1 May = Northern hemisphere
31 October = Southern hemisphere

The feast of Beltane celebrates the coming of summer. It is the time when we honour the Green Man, consort of the Goddess and ancient spirit of the Greenwood. Known as 'Jack-in-the-Green' or 'Robin', he joins with Marian, his May Queen.
This is the season of Herne, protector of the Greenwood and symbol of fertility, growth and change. Just as buck deer shed their antlers following mating in May, with the Goddess pregnant with the Star Child, Herne declares his readiness to forsake his wanderings and take his place beside her. On Beltane Eve, some witches take to the woods, to 'bring in' the May-blossom at dawn. For our ancestors, this was a time of sexual licence, so possibly 'bringing in the May' was a euphemism for a more traditional
activity of Beltane.
Unsurprisingly, many pagan handfastings and marriages take place at this festival.

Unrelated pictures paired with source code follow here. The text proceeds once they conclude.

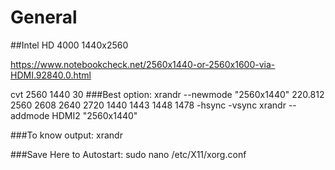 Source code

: # General

##Intel HD 4000 1440x2560

https://www.notebookcheck.net/2560x1440-or-2560x1600-via-HDMI.92840.0.html

cvt 2560 1440 30
###Best option:
xrandr --newmode "2560x1440" 220.812 2560 2608 2640 2720 1440 1443 1448 1478 -hsync -vsync
xrandr --addmode HDMI2 "2560x1440"

###To know output: 
xrandr

###Save Here to Autostart:
sudo nano /etc/X11/xorg.conf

=Close To The Faery World=

In the wheel of the year, Beltane stands opposite Samhain; just as at Samhain when the veil between the worlds of the living and the dead is thin, at Beltane the world of mortals and that of faery are very close. The faery Otherworld was well-known by our ancestors, who left us stories of seers and poets who gained their gifts after falling asleep under a hawthorn, May-tree or faery-mound.
Our Celtic ancestors drove cattle between two sacred fires on 1 May to protect them before sending them out to pasture; this was the bel-tine, the 'lucky' or 'bright' fire. The feast may also be named for a northern European god or goddess named Bel/Belenos/Belissama. The Celtic preface bel means 'bright', indicating that this god or goddess had solar connections.
Whatever the festival's origins, the sacred fire features strongly in Wiccan celebrations. If celebrating outdoors, we light a small bonfire which the sprightly can leap to obtain a Beltane blessing. Sometimes a broomstick is used instead, symbolizing the sacred conjunction of male (handle) and female (brush), and marking the threshold between spring and summer. As we cross, we make promises to keep in the coming year.